PROBLEM DETAILS> Return exactly those lines of the material that fall between the line with "HUAWEI TAS-AN00, Android" and the final line, both included.

RECORD SET>
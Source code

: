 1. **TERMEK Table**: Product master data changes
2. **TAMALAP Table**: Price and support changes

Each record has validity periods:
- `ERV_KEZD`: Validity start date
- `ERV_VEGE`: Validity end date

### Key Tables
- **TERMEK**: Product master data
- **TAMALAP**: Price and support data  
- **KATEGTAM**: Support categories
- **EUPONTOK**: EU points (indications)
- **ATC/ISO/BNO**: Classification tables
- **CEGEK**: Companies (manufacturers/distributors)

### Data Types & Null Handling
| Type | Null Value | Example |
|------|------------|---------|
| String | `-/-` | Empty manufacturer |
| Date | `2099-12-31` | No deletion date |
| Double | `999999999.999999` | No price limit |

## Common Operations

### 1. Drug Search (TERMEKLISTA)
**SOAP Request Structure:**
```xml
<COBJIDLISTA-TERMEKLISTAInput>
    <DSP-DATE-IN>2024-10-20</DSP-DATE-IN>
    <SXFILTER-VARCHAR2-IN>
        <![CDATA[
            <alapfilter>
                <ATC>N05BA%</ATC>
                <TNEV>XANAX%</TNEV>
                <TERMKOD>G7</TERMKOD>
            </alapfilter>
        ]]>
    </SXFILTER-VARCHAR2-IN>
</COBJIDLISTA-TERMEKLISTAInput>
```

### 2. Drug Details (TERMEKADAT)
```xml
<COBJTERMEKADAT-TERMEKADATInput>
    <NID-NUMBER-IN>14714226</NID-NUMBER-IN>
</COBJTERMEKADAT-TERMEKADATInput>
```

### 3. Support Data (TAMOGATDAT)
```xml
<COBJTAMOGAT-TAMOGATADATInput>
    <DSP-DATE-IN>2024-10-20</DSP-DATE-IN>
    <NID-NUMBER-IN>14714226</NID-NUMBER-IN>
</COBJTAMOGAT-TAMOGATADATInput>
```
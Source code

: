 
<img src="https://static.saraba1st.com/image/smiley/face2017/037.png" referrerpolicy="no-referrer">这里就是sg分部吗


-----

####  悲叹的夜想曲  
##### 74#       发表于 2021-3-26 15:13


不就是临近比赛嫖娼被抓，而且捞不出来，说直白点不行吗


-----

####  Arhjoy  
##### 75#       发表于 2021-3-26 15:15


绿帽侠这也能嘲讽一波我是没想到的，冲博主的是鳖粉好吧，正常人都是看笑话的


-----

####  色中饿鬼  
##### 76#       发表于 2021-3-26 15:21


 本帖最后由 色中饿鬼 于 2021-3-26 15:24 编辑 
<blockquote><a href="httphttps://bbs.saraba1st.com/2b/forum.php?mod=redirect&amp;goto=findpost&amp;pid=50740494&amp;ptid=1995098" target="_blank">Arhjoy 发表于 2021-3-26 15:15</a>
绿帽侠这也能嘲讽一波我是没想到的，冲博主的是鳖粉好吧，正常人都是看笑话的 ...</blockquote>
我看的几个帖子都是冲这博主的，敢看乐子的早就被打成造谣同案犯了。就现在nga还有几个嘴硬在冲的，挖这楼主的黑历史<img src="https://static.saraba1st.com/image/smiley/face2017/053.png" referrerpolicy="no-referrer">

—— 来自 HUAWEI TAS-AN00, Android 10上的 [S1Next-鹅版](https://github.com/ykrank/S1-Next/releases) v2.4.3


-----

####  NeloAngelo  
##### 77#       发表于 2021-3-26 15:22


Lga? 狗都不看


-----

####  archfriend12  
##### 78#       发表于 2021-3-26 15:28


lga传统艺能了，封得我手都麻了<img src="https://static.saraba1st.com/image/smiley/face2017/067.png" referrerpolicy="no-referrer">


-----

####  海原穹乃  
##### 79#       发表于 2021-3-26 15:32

FINISHED EXERCISE>
—— 来自 HUAWEI TAS-AN00, Android 10上的 [S1Next-鹅版](https://github.com/ykrank/S1-Next/releases) v2.4.3


-----

####  NeloAngelo  
##### 77#       发表于 2021-3-26 15:22


Lga? 狗都不看


-----

####  archfriend12  
##### 78#       发表于 2021-3-26 15:28


lga传统艺能了，封得我手都麻了<img src="https://static.saraba1st.com/image/smiley/face2017/067.png" referrerpolicy="no-referrer">


-----

####  海原穹乃  
##### 79#       发表于 2021-3-26 15:32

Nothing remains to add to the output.